◆ ENTRIES PROVIDED
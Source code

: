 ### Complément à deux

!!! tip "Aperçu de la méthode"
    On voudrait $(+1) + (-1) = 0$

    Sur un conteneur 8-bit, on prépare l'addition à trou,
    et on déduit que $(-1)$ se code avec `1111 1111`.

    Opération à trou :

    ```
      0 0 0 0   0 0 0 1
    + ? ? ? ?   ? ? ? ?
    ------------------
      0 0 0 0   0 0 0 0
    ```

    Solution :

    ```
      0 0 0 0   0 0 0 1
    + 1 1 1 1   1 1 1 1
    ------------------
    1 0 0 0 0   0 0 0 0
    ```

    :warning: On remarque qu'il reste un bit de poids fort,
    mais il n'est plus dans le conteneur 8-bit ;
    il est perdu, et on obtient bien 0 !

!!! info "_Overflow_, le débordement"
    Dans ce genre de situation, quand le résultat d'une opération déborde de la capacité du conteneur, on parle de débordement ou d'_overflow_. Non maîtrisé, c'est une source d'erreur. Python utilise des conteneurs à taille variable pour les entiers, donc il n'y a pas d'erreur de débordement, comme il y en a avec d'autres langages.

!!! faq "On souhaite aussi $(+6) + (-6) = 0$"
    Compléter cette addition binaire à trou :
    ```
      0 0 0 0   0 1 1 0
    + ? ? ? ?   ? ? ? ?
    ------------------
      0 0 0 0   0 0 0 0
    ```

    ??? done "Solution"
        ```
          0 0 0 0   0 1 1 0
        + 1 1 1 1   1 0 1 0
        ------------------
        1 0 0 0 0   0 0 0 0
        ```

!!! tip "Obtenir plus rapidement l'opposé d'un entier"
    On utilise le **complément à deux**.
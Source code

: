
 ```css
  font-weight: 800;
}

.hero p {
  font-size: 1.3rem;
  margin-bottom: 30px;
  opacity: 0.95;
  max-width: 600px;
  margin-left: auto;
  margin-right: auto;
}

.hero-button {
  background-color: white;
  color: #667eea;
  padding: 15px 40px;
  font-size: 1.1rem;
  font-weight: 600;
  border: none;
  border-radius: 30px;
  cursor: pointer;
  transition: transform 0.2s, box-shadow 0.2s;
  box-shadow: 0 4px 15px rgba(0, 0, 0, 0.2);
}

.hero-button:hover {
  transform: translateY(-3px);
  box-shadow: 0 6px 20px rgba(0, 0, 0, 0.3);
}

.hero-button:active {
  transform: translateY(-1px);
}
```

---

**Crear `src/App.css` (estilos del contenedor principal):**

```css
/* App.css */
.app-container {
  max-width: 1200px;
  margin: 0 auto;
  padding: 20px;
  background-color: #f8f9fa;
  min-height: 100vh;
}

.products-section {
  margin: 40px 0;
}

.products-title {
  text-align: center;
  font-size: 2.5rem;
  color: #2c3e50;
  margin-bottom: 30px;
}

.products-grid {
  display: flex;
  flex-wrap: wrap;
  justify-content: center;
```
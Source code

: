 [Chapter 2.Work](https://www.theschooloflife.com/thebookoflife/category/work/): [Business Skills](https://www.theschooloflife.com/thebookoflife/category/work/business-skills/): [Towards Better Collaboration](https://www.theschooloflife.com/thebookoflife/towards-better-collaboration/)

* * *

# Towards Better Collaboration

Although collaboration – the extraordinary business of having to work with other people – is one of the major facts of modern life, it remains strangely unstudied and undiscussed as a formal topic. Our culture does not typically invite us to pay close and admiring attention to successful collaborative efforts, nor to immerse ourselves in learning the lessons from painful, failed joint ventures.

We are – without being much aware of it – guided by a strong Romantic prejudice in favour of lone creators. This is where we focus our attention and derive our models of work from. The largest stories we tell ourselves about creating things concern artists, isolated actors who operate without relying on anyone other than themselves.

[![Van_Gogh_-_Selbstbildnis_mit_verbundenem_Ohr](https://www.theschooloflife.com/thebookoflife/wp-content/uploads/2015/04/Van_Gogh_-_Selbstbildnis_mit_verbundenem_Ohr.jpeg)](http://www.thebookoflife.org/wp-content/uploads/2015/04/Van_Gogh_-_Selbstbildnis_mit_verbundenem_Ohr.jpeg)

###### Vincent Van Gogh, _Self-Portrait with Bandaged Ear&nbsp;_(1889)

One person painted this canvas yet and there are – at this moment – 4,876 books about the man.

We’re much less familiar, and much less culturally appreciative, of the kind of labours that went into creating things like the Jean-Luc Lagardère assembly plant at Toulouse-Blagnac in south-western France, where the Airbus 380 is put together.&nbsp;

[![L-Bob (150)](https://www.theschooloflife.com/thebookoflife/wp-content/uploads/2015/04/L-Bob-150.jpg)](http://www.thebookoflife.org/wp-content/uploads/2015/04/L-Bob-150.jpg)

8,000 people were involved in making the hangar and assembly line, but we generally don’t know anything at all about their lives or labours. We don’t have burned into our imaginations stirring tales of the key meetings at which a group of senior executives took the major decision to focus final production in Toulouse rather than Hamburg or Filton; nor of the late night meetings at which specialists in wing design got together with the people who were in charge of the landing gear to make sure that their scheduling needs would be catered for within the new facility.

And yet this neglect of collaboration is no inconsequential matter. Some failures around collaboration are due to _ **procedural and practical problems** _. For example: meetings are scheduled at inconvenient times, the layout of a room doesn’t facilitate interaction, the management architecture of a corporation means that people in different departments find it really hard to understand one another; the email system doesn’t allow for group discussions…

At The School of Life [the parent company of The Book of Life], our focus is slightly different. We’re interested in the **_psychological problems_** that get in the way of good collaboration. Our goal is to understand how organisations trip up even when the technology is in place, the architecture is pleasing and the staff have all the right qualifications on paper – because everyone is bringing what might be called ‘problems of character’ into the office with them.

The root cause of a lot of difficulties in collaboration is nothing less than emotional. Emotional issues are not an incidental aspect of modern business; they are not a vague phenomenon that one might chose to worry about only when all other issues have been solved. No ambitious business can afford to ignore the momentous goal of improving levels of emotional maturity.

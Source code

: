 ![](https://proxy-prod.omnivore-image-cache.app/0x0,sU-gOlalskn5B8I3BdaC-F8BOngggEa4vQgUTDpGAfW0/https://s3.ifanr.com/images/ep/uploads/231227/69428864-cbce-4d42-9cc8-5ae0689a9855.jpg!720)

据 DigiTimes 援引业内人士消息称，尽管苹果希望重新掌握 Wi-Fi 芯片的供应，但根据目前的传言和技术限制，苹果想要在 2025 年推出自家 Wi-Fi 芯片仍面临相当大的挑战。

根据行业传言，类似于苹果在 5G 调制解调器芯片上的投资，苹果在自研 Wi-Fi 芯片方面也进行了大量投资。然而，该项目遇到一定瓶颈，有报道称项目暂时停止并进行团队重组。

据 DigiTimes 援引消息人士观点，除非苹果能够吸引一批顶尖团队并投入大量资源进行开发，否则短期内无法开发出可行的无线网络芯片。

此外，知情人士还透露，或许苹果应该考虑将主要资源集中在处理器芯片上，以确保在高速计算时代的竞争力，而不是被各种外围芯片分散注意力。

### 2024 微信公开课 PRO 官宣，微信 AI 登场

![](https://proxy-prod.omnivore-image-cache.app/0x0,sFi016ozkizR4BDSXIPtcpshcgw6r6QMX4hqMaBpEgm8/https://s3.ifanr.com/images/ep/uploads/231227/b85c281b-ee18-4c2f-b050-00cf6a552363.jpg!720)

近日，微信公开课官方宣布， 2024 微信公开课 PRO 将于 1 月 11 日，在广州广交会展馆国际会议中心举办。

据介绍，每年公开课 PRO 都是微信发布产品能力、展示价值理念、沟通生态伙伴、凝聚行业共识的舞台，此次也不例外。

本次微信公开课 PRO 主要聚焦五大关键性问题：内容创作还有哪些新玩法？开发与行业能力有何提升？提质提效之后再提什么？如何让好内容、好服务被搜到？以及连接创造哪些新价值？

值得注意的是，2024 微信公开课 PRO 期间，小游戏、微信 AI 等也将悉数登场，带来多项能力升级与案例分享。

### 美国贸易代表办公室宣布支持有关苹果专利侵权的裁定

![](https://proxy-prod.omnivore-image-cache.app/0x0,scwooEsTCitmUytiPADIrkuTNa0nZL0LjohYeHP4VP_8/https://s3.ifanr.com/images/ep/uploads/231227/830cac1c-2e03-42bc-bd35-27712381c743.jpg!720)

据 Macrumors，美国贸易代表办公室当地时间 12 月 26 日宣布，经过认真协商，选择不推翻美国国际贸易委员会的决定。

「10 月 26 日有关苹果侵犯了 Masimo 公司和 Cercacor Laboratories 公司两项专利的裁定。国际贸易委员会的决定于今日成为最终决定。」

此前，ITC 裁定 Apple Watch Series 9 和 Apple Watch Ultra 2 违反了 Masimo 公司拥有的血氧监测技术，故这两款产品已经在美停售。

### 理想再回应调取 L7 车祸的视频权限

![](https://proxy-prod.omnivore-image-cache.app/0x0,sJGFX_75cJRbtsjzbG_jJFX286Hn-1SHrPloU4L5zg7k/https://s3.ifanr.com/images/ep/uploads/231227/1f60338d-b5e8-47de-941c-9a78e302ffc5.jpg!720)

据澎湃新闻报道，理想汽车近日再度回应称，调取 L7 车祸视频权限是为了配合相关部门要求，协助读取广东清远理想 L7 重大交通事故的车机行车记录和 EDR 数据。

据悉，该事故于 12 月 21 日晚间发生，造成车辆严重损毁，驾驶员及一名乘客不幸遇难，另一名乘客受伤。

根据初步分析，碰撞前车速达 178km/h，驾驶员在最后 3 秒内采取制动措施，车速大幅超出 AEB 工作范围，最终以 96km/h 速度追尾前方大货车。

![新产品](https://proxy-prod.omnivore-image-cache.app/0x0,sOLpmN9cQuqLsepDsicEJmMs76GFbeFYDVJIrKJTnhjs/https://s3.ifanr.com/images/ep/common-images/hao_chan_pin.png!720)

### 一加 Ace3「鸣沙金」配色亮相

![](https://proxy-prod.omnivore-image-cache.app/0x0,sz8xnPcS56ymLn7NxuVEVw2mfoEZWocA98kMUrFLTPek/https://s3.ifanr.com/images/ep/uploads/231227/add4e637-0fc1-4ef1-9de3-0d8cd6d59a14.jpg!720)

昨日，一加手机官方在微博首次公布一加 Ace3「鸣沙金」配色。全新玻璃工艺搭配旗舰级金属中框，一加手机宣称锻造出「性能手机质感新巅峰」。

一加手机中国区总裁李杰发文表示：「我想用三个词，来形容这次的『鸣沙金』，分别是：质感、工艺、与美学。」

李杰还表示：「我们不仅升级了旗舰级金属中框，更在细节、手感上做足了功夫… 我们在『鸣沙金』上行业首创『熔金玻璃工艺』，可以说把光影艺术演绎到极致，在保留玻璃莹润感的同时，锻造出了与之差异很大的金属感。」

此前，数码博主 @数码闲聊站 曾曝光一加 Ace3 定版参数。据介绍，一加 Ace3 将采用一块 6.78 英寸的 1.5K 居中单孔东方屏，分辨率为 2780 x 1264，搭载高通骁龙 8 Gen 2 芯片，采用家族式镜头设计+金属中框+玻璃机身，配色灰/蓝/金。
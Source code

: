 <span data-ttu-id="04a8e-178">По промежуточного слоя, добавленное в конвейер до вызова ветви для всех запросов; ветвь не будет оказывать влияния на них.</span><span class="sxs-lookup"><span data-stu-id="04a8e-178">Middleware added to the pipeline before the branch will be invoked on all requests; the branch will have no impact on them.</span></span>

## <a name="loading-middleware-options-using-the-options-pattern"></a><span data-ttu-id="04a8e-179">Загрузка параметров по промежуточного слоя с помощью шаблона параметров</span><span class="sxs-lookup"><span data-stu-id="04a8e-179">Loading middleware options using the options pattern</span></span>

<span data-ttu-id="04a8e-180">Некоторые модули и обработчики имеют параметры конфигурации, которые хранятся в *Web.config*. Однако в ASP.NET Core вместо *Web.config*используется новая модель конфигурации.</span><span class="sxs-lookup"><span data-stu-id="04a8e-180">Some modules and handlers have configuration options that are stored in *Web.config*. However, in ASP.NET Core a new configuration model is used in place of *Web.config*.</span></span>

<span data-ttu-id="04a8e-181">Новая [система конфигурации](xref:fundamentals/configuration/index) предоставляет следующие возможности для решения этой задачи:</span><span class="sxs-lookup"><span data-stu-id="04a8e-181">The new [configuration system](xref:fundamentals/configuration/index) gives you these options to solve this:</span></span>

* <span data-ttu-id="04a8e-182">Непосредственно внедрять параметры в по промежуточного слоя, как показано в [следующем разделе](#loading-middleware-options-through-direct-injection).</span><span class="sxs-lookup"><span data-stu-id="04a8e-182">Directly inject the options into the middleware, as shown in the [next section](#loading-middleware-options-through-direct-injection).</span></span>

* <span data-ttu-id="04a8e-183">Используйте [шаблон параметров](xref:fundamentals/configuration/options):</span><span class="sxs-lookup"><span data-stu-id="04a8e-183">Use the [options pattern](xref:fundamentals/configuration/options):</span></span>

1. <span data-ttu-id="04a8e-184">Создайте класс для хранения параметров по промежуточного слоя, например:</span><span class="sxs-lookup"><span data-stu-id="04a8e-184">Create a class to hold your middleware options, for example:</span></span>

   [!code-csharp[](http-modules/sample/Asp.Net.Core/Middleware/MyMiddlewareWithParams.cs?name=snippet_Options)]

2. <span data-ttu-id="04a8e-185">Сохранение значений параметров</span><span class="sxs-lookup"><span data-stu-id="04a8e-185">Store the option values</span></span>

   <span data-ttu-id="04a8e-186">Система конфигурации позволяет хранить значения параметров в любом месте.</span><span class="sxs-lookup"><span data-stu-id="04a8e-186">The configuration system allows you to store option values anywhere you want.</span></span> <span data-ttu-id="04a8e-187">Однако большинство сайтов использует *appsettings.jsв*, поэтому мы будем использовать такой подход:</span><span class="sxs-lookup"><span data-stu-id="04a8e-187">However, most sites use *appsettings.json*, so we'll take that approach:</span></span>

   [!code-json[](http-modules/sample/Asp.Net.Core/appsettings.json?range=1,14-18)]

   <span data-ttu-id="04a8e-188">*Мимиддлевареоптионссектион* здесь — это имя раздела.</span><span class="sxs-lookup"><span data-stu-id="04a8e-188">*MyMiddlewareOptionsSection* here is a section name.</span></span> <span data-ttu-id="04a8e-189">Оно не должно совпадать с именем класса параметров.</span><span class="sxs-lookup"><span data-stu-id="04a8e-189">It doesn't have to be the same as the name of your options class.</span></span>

◆ PROBLEM DESCRIPTION
Repeat word for word the lines above that run from the line containing "On utilise le **complément à deux**." through the line containing "Although collaboration –", both ends included, and nothing else.

◆ RESPONSE BOX
    On utilise le **complément à deux**.
Source code

:
 ```css
  font-weight: 800;
}

.hero p {
  font-size: 1.3rem;
  margin-bottom: 30px;
  opacity: 0.95;
  max-width: 600px;
  margin-left: auto;
  margin-right: auto;
}

.hero-button {
  background-color: white;
  color: #667eea;
  padding: 15px 40px;
  font-size: 1.1rem;
  font-weight: 600;
  border: none;
  border-radius: 30px;
  cursor: pointer;
  transition: transform 0.2s, box-shadow 0.2s;
  box-shadow: 0 4px 15px rgba(0, 0, 0, 0.2);
}

.hero-button:hover {
  transform: translateY(-3px);
  box-shadow: 0 6px 20px rgba(0, 0, 0, 0.3);
}

.hero-button:active {
  transform: translateY(-1px);
}
```

---

**Crear `src/App.css` (estilos del contenedor principal):**

```css
/* App.css */
.app-container {
  max-width: 1200px;
  margin: 0 auto;
  padding: 20px;
  background-color: #f8f9fa;
  min-height: 100vh;
}

.products-section {
  margin: 40px 0;
}

.products-title {
  text-align: center;
  font-size: 2.5rem;
  color: #2c3e50;
  margin-bottom: 30px;
}

.products-grid {
  display: flex;
  flex-wrap: wrap;
  justify-content: center;
```
Source code

: [Chapter 2.Work](https://www.theschooloflife.com/thebookoflife/category/work/): [Business Skills](https://www.theschooloflife.com/thebookoflife/category/work/business-skills/): [Towards Better Collaboration](https://www.theschooloflife.com/thebookoflife/towards-better-collaboration/)

* * *

# Towards Better Collaboration

Although collaboration – the extraordinary business of having to work with other people – is one of the major facts of modern life, it remains strangely unstudied and undiscussed as a formal topic. Our culture does not typically invite us to pay close and admiring attention to successful collaborative efforts, nor to immerse ourselves in learning the lessons from painful, failed joint ventures.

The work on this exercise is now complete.